Lors d’une approche stabilisée, plusieurs paramètres clés sont contrôlés et stabilisés avant que l’avion n’atteigne un point prédéfini (en général, plusieurs kilomètres avant l’aéroport et une altitude d’environ 300 m). Parmi ces paramètres, on trouve :

  1. La trajectoire : l’avion doit suivre la trajectoire prescrite pour atteindre le sol. Cela lui évite de prendre un angle d’inclinaison excessif au dernier moment avant l’atterrissage.
  2. La vitesse : l’avion ne doit pas s’écarter de plus de quelques milles marins à l’heure de la vitesse d’approche appropriée pour son poids et pour les conditions météorologiques. Cela lui permet d’atterrir à la vitesse la plus lente possible, tout en restant dans les limites sécuritaires.
  3. Le taux de descente : l’avion doit pouvoir conserver sa trajectoire de descente. Cela lui évite d’effectuer trop de changements et lui permet de maintenir une vitesse de rapprochement optimale jusqu’à la piste.

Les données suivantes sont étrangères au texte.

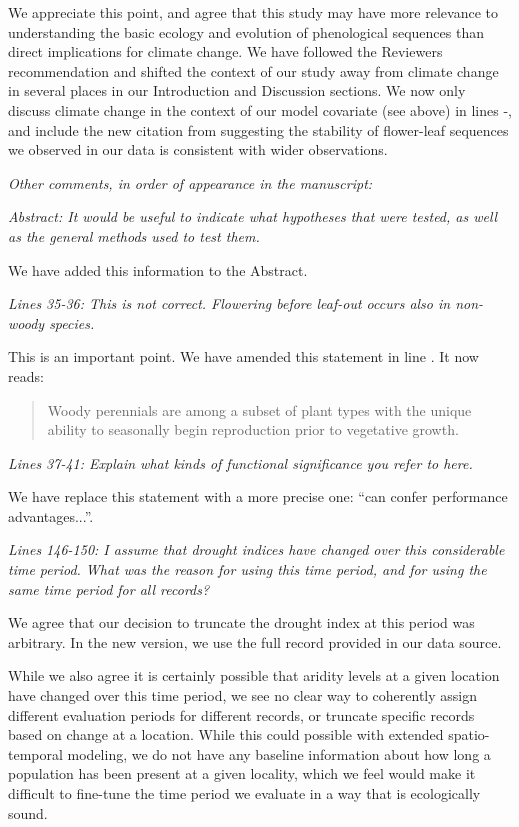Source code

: \documentclass{article}[12pt]
\begin{document}
We appreciate this point, and agree that this study may have more relevance to understanding the basic ecology and evolution of phenological sequences than direct implications for climate change. We have followed the Reviewers recommendation and shifted the context of our study away from climate change in several places in our Introduction and Discussion sections. We now only discuss climate change in the context of our model covariate (see above) in lines -, and include the new citation from \citet{Guo:2023wb} suggesting the stability of flower-leaf sequences we observed in our data is consistent with wider observations.

\emph{Other comments, in order of appearance in the manuscript:}

\emph{Abstract: It would be useful to indicate what hypotheses that were tested, as well as the general methods used to test them.}

We have added this information to the Abstract.

\emph{Lines 35-36: This is not correct. Flowering before leaf-out occurs also in non-woody species.}

This is an important point. We have amended this statement in line . It now reads:
\begin{quote} Woody perennials are among a subset of plant types with the unique ability to seasonally begin reproduction prior to vegetative growth.\end{quote}

\emph{Lines 37-41: Explain what kinds of functional significance you refer to here.}

We have replace this statement with a more precise one: ``can confer performance advantages...''.

\emph{Lines 146-150: I assume that drought indices have changed over this considerable time period. What was the reason for using this time period, and for using the same time period for all records?}

We agree that our decision to truncate the drought index at this period was arbitrary. In the new version, we use the full record provided in our data source.

While we also agree it is certainly possible that aridity levels at a given location have changed over this time period, we see no clear way to coherently assign different evaluation periods for different records, or truncate specific records based on change at a location. While this could possible with extended spatio-temporal modeling, we do not have any baseline information about how long a population has been present at a given locality, which we feel would make it difficult to fine-tune the time period we evaluate in a way that is ecologically sound. %
\end{document}
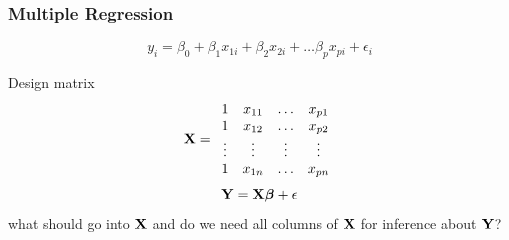 \documentclass[]{beamer}
\begin{document}
\begin{frame}
  \frametitle{Multiple Regression}
  $$y_i = \beta_0 + \beta_1 x_{1i} + \beta_2 x_{2i} + \ldots \beta_{p}
  x_{p i} + \epsilon_i$$

\pause
Design matrix  $$\mathbf{X} =
\begin{array}{cccc}
  1 & x_{11} & \ldots & x_{p1} \\
  1 & x_{12}  & \ldots & x_{p2} \\
  \vdots & \vdots  & \vdots & \vdots \\
  1 & x_{1n} & \ldots & x_{pn} \\
\end{array}
$$
\pause
$$\mathbf{Y} = \mathbf{X} \boldsymbol{\beta} + \epsilon$$
\pause
what should go into $\mathbf{X}$ and do we need all columns of $\mathbf{X}$ for
inference about $\mathbf{Y}$?
\end{frame}
\end{document}
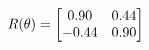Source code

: \documentclass[preview]{standalone}
\begin{document}
\begin{align*}
\special{dvisvgm:raw <g id='unique000'>}R(\theta) = \begin{bmatrix}0.90 & 0.44\\-0.44 & 0.90\end{bmatrix}\special{dvisvgm:raw </g>}
\end{align*}
\end{document}
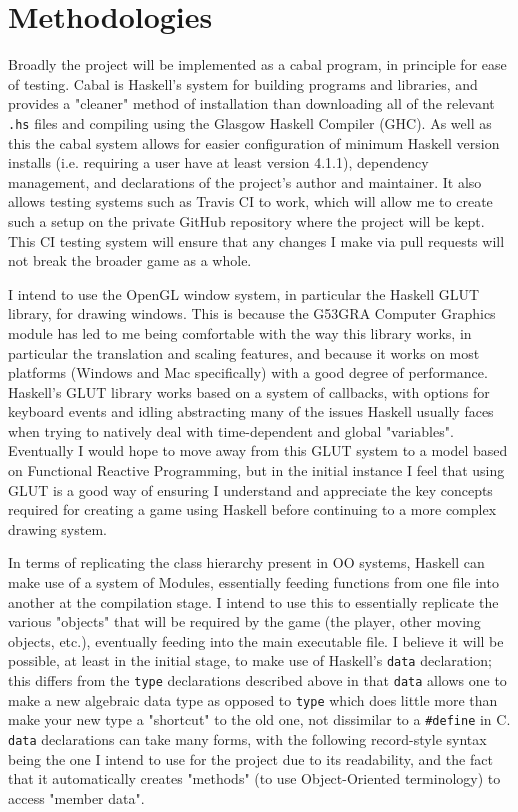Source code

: \documentclass[12pt, a4paper]{report}
\begin{document}
\section{Methodologies}
Broadly the project will be implemented as a cabal program, in principle for ease of testing.
Cabal is Haskell's system for building programs and libraries\cite{cabal}, and provides a "cleaner" method of installation than downloading all of the relevant \verb|.hs| files and compiling using the Glasgow Haskell Compiler (GHC).
As well as this the cabal system allows for easier configuration of minimum Haskell version installs (i.e. requiring a user have at least version 4.1.1), dependency management, and declarations of the project's author and maintainer.
It also allows testing systems such as Travis CI to work\cite{travisci}, which will allow me to create such a setup on the private GitHub repository where the project will be kept.
This CI testing system will ensure that any changes I make via pull requests will not break the broader game as a whole.

\par

I intend to use the OpenGL window system, in particular the Haskell GLUT library, for drawing windows.
This is because the G53GRA Computer Graphics module has led to me being comfortable with the way this library works, in particular the translation and scaling features, and because it works on most platforms (Windows and Mac specifically) with a good degree of performance.
Haskell's GLUT library works based on a system of callbacks\cite{glutpage}, with options for keyboard events and idling abstracting many of the issues Haskell usually faces when trying to natively deal with time-dependent and global "variables".
Eventually I would hope to move away from this GLUT system to a model based on Functional Reactive Programming, but in the initial instance I feel that using GLUT is a good way of ensuring I understand and appreciate the key concepts required for creating a game using Haskell before continuing to a more complex drawing system.

\par

In terms of replicating the class hierarchy present in OO systems, Haskell can make use of a system of Modules, essentially feeding functions from one file into another at the compilation stage.
I intend to use this to essentially replicate the various "objects" that will be required by the game (the player, other moving objects, etc.), eventually feeding into the main executable file.
I believe it will be possible, at least in the initial stage, to make use of Haskell's \verb|data| declaration; this differs from the \verb|type| declarations described above in that \verb|data| allows one to make a new algebraic data type as opposed to \verb|type| which does little more than make your new type a "shortcut" to the old one, not dissimilar to a \verb|#define| in C.
\verb|data| declarations can take many forms, with the following record-style syntax being the one I intend to use for the project due to its readability, and the fact that it automatically creates "methods" (to use Object-Oriented terminology) to access "member data".
\end{document}
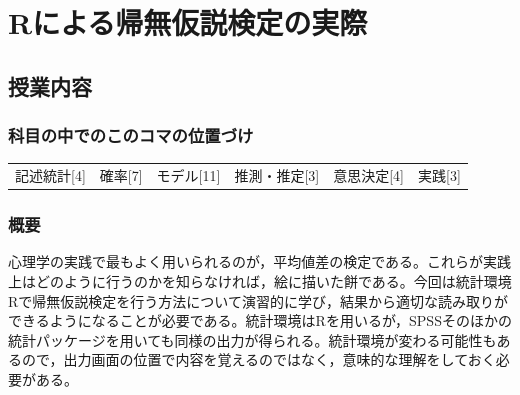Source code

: \section{Rによる帰無仮説検定の実際}
\label{D1_lesson20}

\subsection{授業内容}
\subsubsection{科目の中でのこのコマの位置づけ}
\begin{tabular}[t]{cccccc}
    記述統計[4] & 確率[7] & モデル[11] & 推測・推定[3] & 意思決定[4] & 実践[3]
\end{tabular}

\subsubsection{概要}
心理学の実践で最もよく用いられるのが，平均値差の検定である。これらが実践上はどのように行うのかを知らなければ，絵に描いた餅である。今回は統計環境Rで帰無仮説検定を行う方法について演習的に学び，結果から適切な読み取りができるようになることが必要である。統計環境はRを用いるが，SPSSそのほかの統計パッケージを用いても同様の出力が得られる。統計環境が変わる可能性もあるので，出力画面の位置で内容を覚えるのではなく，意味的な理解をしておく必要がある。
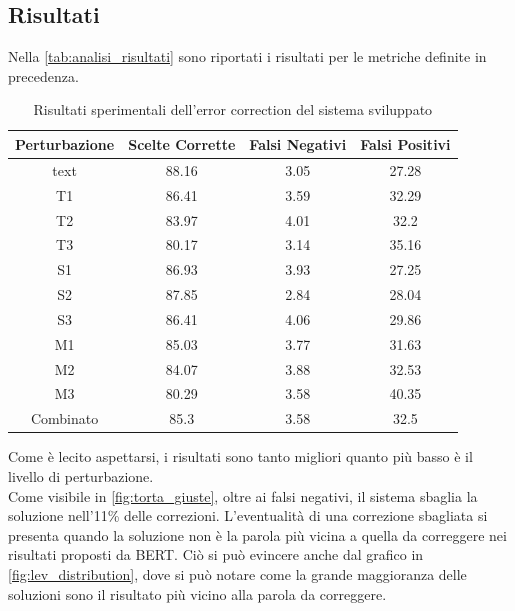 \documentclass[12pt]{article}
\begin{document}
\subsection{Risultati}

Nella \autoref{tab:analisi_risultati} sono riportati i risultati per le metriche definite in precedenza.
\begin{table}[H]
\centering
\begin{tabular}{cccc}
\textbf{Perturbazione} & \textbf{Scelte Corrette} & \textbf{Falsi Negativi} &  \textbf{Falsi Positivi} \\ \hline
text& 88.16& 3.05& 27.28\\
T1& 86.41& 3.59& 32.29\\
T2& 83.97& 4.01& 32.2\\
T3& 80.17& 3.14& 35.16\\
S1& 86.93& 3.93& 27.25\\
S2& 87.85& 2.84& 28.04\\
S3& 86.41& 4.06& 29.86\\
M1& 85.03& 3.77& 31.63\\
M2& 84.07& 3.88& 32.53\\
M3& 80.29& 3.58& 40.35\\
Combinato& 85.3& 3.58& 32.5\\
\end{tabular}
\caption{Risultati sperimentali dell'error correction del sistema sviluppato}
\label{tab:analisi_risultati}
\end{table}

Come è lecito aspettarsi, i risultati sono tanto migliori quanto più basso è il livello di perturbazione.\\
Come visibile in \autoref{fig:torta_giuste}, oltre ai falsi negativi, il sistema sbaglia la soluzione nell'11\% delle correzioni. L'eventualità di una correzione sbagliata si presenta quando la soluzione non è la parola più vicina a quella da correggere nei risultati proposti da BERT. Ciò si può evincere anche dal grafico in \autoref{fig:lev_distribution}, dove si può notare come la grande maggioranza delle soluzioni sono il risultato più vicino alla parola da correggere.
\end{document}

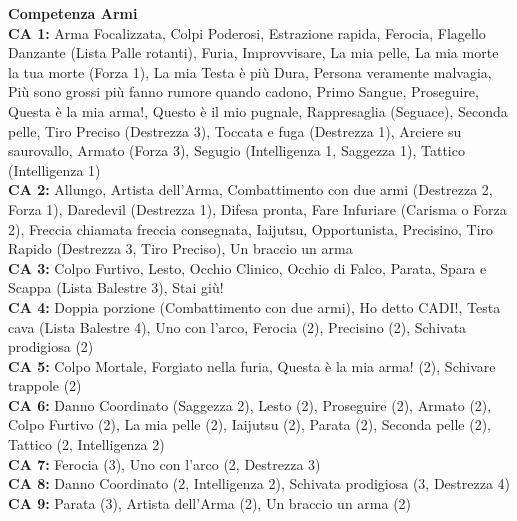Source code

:	\begin{multicols}{2}
	\small

\textbf{{\large Competenza Armi}}\\

	\textbf{CA 1:} Arma Focalizzata, Colpi Poderosi, Estrazione rapida, Ferocia, Flagello Danzante (Lista Palle rotanti), Furia, Improvvisare, La mia pelle, La mia morte la tua morte (Forza 1), La mia Testa è più Dura, Persona veramente malvagia, Più sono grossi più fanno rumore quando cadono, Primo Sangue, Proseguire, Questa è la mia arma!, Questo è il mio pugnale, Rappresaglia (Seguace), Seconda pelle, Tiro Preciso (Destrezza 3), Toccata e fuga (Destrezza 1), Arciere su saurovallo, Armato (Forza 3), Segugio (Intelligenza 1, Saggezza 1), Tattico (Intelligenza 1)\\

	\textbf{CA 2:} Allungo, Artista dell'Arma, Combattimento con due armi (Destrezza 2, Forza 1), Daredevil (Destrezza 1), Difesa pronta, Fare Infuriare (Carisma o Forza 2), Freccia chiamata freccia consegnata, Iaijutsu, Opportunista, Precisino, Tiro Rapido (Destrezza 3, Tiro Preciso), Un braccio un arma\\

	\textbf{CA 3:} Colpo Furtivo, Lesto, Occhio Clinico, Occhio di Falco, Parata, Spara e Scappa (Lista Balestre 3), Stai giù!\\

	\textbf{CA 4:} Doppia porzione (Combattimento con due armi), Ho detto CADI!, Testa cava (Lista Balestre 4), Uno con l'arco, Ferocia (2), Precisino (2), Schivata prodigiosa (2)\\

	\textbf{CA 5:} Colpo Mortale, Forgiato nella furia, Questa è la mia arma! (2), Schivare trappole (2)\\

	\textbf{CA 6:} Danno Coordinato (Saggezza 2), Lesto (2), Proseguire (2), Armato (2), Colpo Furtivo (2), La mia pelle (2), Iaijutsu (2), Parata (2), Seconda pelle (2), Tattico (2, Intelligenza 2)\\

	\textbf{CA 7:} Ferocia (3), Uno con l'arco (2, Destrezza 3)\\

	\textbf{CA 8:} Danno Coordinato (2, Intelligenza 2), Schivata prodigiosa (3, Destrezza 4)\\

	\textbf{CA 9:} Parata (3), Artista dell'Arma (2), Un braccio un arma (2)\\


\end{multicols}
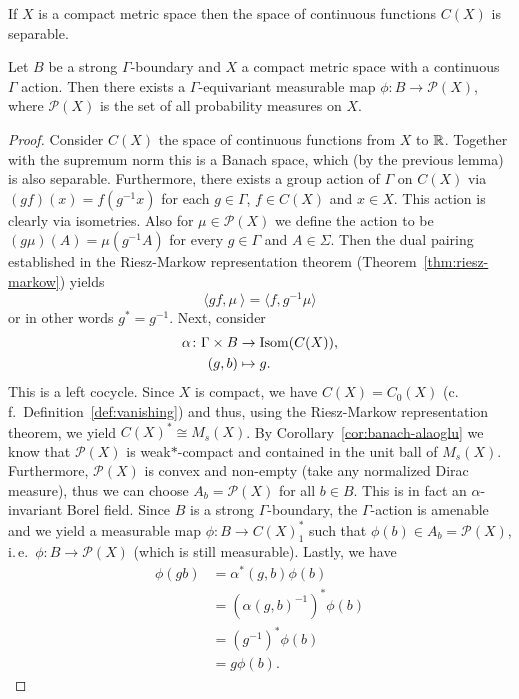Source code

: \begin{lemma}
  If \(X\) is a compact metric space then the space of continuous functions \(C(X)\) is separable.
\end{lemma}

\begin{thm}
  Let \(B\) be a strong \(\Gamma\)-boundary and \(X\) a compact metric space with a continuous \(\Gamma\) action. Then there exists a \(\Gamma\)-equivariant measurable map \(\phi \colon B \to \mathcal{P}(X)\), where \(\mathcal{P}(X)\) is the set of all probability measures on \(X\).
\end{thm}

\begin{proof}
  Consider \(C(X)\) the space of continuous functions from \(X\) to \(\mathbb{R}\). Together with the supremum norm this is a Banach space, which (by the previous lemma) is also separable. Furthermore, there exists a group action of \(\Gamma\) on \(C(X)\) via \((gf)(x) = f(g^{-1}x)\) for each \(g \in \Gamma\), \(f \in C(X)\) and \(x \in X\). This action is clearly via isometries. Also for \(\mu \in \mathcal{P}(X)\) we define the action to be \((g\mu)(A) = \mu(g^{-1} A)\) for every \(g \in \Gamma\) and \(A \in \Sigma\). Then the dual pairing established in the Riesz-Markow representation theorem (Theorem~\ref{thm:riesz-markow}) yields
  \[
    \langle gf, \mu\ \rangle = \langle f, g^{-1} \mu \rangle
  \]
  or in other words \(g^\ast = g^{-1}\).
  Next, consider
  \begin{align*}
    \alpha\colon \Gamma \times B &\to \operatorname{Isom}(C(X)),\\
                 (g, b) &\mapsto g.
  \end{align*}
  This is a left cocycle.
  Since \(X\) is compact, we have \(C(X) = C_0(X)\) (c.\,f.\ Definition~\ref{def:vanishing}) and thus, using the Riesz-Markow representation theorem, we yield \(C(X)^\ast \cong M_{s}(X)\). By Corollary~\ref{cor:banach-alaoglu} we know that \(\mathcal{P}(X)\) is weak\(\ast\)-compact and contained in the unit ball of \(M_s(X)\). Furthermore, \(\mathcal{P}(X)\) is convex and non-empty (take any normalized Dirac measure), thus we can choose \(A_b = \mathcal{P}(X)\) for all \(b \in B\). This is in fact an \(\alpha\)-invariant Borel field. Since \(B\) is a strong \(\Gamma\)-boundary, the \(\Gamma\)-action is amenable and we yield a measurable map \(\phi \colon B \to C(X)^\ast_1\) such that \(\phi(b) \in A_b = \mathcal{P}(X)\), i.\,e.\ \(\phi \colon B \to \mathcal{P}(X)\) (which is still measurable). Lastly, we have
  \begin{align*}
    \phi(gb) & = \alpha^\ast(g, b) \phi(b)\\
               & = \left(\alpha(g,b)^{-1}\right)^\ast \phi(b)\\
               & = \left ( g^{-1}\right)^\ast \phi(b)\\
               & = g\phi(b).
  \end{align*}
\end{proof}

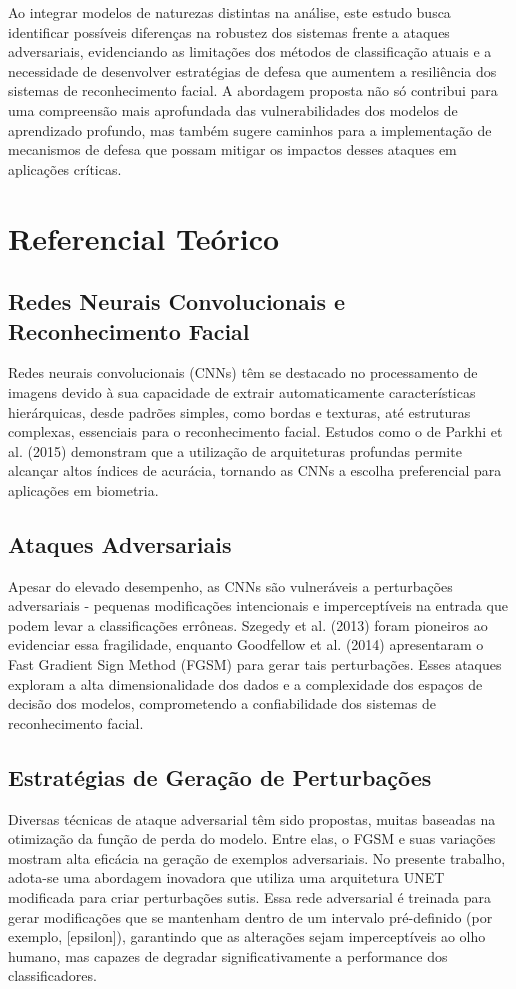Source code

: \documentclass[12pt]{article}
\begin{document}
Ao integrar modelos de naturezas distintas na análise, este estudo busca
identificar possíveis diferenças na robustez dos sistemas frente a ataques
adversariais, evidenciando as limitações dos métodos de classificação atuais e
a necessidade de desenvolver estratégias de defesa que aumentem a resiliência
dos sistemas de reconhecimento facial. A abordagem proposta não só contribui
para uma compreensão mais aprofundada das vulnerabilidades dos modelos de
aprendizado profundo, mas também sugere caminhos para a implementação de
mecanismos de defesa que possam mitigar os impactos desses ataques em
aplicações críticas.

\section{Referencial Teórico}
\subsection{Redes Neurais Convolucionais e Reconhecimento Facial}
Redes neurais convolucionais (CNNs) têm se destacado no processamento de
imagens devido à sua capacidade de extrair automaticamente características
hierárquicas, desde padrões simples, como bordas e texturas, até estruturas
complexas, essenciais para o reconhecimento facial. Estudos como o de Parkhi et
al. (2015) demonstram que a utilização de arquiteturas profundas permite
alcançar altos índices de acurácia, tornando as CNNs a escolha preferencial
para aplicações em biometria.

\subsection{Ataques Adversariais}
Apesar do elevado desempenho, as CNNs são vulneráveis a perturbações
adversariais - pequenas modificações intencionais e imperceptíveis na entrada
que podem levar a classificações errôneas. Szegedy et al. (2013) foram
pioneiros ao evidenciar essa fragilidade, enquanto Goodfellow et al. (2014)
apresentaram o Fast Gradient Sign Method (FGSM) para gerar tais perturbações.
Esses ataques exploram a alta dimensionalidade dos dados e a complexidade dos
espaços de decisão dos modelos, comprometendo a confiabilidade dos sistemas de
reconhecimento facial.

\subsection{Estratégias de Geração de Perturbações}
Diversas técnicas de ataque adversarial têm sido propostas, muitas baseadas na
otimização da função de perda do modelo. Entre elas, o FGSM e suas variações
mostram alta eficácia na geração de exemplos adversariais. No presente
trabalho, adota-se uma abordagem inovadora que utiliza uma arquitetura UNET
modificada para criar perturbações sutis. Essa rede adversarial é treinada para
gerar modificações que se mantenham dentro de um intervalo pré-definido (por
exemplo, [epsilon]), garantindo que as alterações sejam imperceptíveis ao olho
humano, mas capazes de degradar significativamente a performance dos
classificadores.
\end{document}
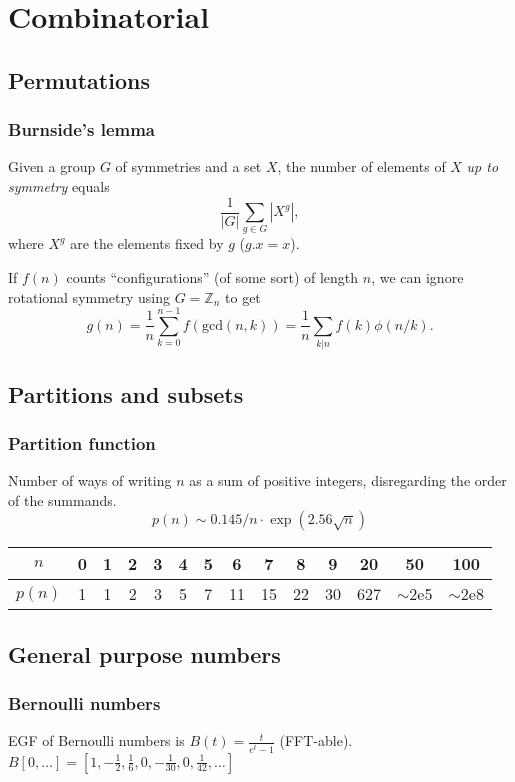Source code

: \chapter{Combinatorial}

\section{Permutations}

	\subsection{Burnside's lemma}
		Given a group $G$ of symmetries and a set $X$, the number of elements of $X$ \emph{up to symmetry} equals
		 \[ {\frac {1}{|G|}}\sum _{{g\in G}}|X^{g}|, \]
		 where $X^{g}$ are the elements fixed by $g$ ($g.x = x$).

		 If $f(n)$ counts ``configurations'' (of some sort) of length $n$, we can ignore rotational symmetry using $G = \mathbb Z_n$ to get
		 \[ g(n) = \frac 1 n \sum_{k=0}^{n-1}{f(\text{gcd}(n, k))} = \frac 1 n \sum_{k|n}{f(k)\phi(n/k)}. \]

\section{Partitions and subsets}
	\subsection{Partition function}
		Number of ways of writing $n$ as a sum of positive integers, disregarding the order of the summands.
		\[ p(n) \sim 0.145 / n \cdot \exp(2.56 \sqrt{n}) \]

		\begin{center}
		\begin{tabular}{c|c@{\ }c@{\ }c@{\ }c@{\ }c@{\ }c@{\ }c@{\ }c@{\ }c@{\ }c@{\ }c@{\ }c@{\ }c}
			$n$    & 0 & 1 & 2 & 3 & 4 & 5 & 6  & 7  & 8  & 9  & 20  & 50  & 100 \\ \hline
			$p(n)$ & 1 & 1 & 2 & 3 & 5 & 7 & 11 & 15 & 22 & 30 & 627 & $\mathtt{\sim}$2e5 & $\mathtt{\sim}$2e8 \\
		\end{tabular}
		\end{center}


\section{General purpose numbers}
	\subsection{Bernoulli numbers}
		EGF of Bernoulli numbers is $B(t)=\frac{t}{e^t-1}$ (FFT-able).
		$B[0,\ldots] = [1, -\frac{1}{2}, \frac{1}{6}, 0, -\frac{1}{30}, 0, \frac{1}{42}, \ldots]$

  4. Le réglage de la puissance : la puissance du moteur doit être réglée afin de maintenir une vitesse de vol et un taux de descente optimaux, comme il est indiqué précédemment. Ce réglage évite d’effectuer trop de changements à la vitesse et au taux de descente, et veille à ce que le moteur soit réglé à une puissance permettant d’accélérer rapidement au cas où une remise des gaz s’avèrerait nécessaire.
  5. La configuration de l’avion : le train d’atterrissage doit être abaissé et les volets doivent être en position finale. Cela évite que des changements de configuration de dernière minute lors de l’approche aient une incidence néfaste sur la vitesse, le taux de descente et le réglage de la puissance.